How to Deal With Relapse Triggers
Although the number of possible relapse triggers is quite long and may seem insurmountable, there are many ways to deal with them that can help keep you on the straight and healthy path to the wonderful life free of drugs and alcohol that you seek. First and foremost, as mentioned at the beginning of this post, it is important to be aware of these triggers; identification of them is the first step to avoiding them. Once you have recognized a trigger, recommit to your recovery efforts. You can do this mentally, verbally, or in writing, but reminding yourself that you are on a good path now, and why you have chosen that path, can help immensely. If you feel yourself slipping, call your sponsor or go to support groups, and be conscious of whether your recovery plan or other tools have stopped working, and take steps to adjust accordingly. If possible, work one-on-one with a therapist to address possible triggers and how to deal with each one. Engage in activities that make you feel good and remind you of your recovery like journaling, exercise, meditating, yoga, flotation therapy, and positive self-talk. If you encounter a potential trigger, immediately redirect your attention on positive actions. Most of all, stay focused on your recovery and know that you have made the right choice in seeking a healthier life.
You have come a long way since you were active in your addiction and remember, slips are extremely common. A lapse in sobriety does not necessarily mean you have relapsed, so don’t give up!

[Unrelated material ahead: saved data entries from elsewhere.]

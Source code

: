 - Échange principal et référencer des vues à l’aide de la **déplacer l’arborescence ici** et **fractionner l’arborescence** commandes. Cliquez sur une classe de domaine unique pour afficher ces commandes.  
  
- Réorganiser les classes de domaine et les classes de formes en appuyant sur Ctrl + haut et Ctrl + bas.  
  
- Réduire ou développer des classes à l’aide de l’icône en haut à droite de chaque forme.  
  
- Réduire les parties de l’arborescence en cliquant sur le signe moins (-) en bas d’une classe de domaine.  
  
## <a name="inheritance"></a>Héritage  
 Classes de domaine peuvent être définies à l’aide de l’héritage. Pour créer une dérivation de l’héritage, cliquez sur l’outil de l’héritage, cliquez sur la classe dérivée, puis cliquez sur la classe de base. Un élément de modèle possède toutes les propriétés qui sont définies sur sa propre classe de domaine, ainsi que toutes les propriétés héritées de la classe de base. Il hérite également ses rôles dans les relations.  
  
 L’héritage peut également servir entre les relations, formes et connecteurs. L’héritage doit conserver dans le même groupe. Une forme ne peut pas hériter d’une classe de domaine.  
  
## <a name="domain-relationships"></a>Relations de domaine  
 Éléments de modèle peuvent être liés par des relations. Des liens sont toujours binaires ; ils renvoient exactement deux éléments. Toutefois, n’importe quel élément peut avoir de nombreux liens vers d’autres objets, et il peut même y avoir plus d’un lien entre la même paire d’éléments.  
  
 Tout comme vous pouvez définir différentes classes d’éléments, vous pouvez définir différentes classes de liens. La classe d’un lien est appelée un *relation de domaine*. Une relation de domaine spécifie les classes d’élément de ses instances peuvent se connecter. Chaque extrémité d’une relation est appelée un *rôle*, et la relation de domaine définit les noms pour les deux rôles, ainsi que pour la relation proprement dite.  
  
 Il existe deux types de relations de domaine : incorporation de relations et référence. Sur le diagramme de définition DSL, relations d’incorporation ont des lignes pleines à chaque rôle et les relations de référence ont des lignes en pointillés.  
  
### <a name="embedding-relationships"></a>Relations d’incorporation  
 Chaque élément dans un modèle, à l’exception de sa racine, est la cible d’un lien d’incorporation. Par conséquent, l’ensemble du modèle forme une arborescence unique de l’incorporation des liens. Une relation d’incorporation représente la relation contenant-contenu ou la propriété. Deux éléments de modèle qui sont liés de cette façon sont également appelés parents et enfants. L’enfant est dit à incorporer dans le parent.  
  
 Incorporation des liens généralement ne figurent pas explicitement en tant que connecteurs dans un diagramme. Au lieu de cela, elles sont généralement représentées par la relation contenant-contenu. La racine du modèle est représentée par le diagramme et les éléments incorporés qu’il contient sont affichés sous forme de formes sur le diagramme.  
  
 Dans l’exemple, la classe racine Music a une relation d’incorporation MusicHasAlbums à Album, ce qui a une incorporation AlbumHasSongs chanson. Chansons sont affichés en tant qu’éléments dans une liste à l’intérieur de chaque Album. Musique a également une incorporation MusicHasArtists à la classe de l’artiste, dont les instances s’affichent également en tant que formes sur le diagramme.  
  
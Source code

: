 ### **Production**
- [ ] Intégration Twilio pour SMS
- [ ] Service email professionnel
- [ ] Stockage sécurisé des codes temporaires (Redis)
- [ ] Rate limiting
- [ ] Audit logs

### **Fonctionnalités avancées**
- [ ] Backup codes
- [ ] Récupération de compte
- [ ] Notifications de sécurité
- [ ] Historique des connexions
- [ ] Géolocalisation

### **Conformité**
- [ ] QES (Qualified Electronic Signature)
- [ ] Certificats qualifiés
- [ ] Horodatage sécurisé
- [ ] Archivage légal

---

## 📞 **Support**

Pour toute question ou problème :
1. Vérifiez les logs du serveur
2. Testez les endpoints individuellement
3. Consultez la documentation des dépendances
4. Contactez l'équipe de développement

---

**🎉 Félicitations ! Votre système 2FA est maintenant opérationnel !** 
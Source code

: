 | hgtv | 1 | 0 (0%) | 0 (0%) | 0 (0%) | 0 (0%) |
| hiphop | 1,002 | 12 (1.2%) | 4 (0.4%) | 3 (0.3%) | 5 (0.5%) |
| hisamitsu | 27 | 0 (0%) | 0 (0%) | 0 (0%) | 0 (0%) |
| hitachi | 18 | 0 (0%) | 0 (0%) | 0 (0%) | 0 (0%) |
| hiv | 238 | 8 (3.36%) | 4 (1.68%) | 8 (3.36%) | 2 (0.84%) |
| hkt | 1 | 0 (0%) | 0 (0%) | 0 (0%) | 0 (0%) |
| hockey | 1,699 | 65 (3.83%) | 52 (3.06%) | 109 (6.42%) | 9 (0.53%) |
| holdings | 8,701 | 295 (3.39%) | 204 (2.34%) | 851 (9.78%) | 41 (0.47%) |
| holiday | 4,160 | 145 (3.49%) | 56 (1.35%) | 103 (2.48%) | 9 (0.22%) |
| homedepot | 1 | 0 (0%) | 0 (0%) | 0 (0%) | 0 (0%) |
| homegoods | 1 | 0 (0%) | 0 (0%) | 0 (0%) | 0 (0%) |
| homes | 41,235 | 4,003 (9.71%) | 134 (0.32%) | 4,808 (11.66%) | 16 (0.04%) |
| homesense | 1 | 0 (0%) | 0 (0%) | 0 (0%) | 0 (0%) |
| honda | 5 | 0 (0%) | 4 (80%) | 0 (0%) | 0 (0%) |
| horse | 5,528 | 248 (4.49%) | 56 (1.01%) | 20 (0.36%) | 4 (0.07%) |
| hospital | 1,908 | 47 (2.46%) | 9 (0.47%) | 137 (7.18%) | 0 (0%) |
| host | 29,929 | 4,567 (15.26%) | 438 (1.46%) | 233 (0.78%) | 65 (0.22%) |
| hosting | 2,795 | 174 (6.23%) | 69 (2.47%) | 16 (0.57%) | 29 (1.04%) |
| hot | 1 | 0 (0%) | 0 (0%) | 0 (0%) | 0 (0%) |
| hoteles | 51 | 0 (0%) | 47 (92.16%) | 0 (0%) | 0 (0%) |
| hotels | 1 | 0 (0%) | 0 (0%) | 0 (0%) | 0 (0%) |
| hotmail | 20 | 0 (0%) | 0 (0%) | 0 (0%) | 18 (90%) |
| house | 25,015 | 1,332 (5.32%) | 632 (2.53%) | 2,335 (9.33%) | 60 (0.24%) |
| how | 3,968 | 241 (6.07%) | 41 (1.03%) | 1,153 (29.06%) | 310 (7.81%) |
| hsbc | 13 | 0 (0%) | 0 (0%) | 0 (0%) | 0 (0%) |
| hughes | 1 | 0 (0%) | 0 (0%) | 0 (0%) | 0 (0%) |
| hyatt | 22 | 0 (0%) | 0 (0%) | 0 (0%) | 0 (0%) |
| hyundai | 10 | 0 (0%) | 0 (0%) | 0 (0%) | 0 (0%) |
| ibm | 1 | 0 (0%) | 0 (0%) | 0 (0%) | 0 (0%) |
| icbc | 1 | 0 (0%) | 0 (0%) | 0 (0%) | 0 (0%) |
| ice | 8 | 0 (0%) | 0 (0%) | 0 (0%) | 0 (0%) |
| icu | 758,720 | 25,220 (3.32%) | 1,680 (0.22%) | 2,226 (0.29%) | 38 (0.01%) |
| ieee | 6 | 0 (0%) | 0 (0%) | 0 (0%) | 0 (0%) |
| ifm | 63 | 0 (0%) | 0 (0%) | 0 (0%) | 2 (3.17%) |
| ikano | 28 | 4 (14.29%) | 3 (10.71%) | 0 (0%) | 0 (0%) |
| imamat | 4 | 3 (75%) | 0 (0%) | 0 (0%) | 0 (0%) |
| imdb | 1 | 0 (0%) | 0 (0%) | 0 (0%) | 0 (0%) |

As time goes on, avoiding drugs and alcohol will become easier. According to one eight-year study of nearly 1200 addicts, only about one third of people who are in their first year of recovery will remain abstinent, but after a year, fewer than half will relapse, and after five years, that number drops to less than fifteen percent. Hang in there, be on the look out for triggers, and stay dedicated to your recovery. Don’t beat yourself up over a slip, but seek help and support immediately if it happens, and identify the causes so it doesn’t happen again. You can get back on track and continue to recover, and remain on the straight and direct path to a healthy and amazing life.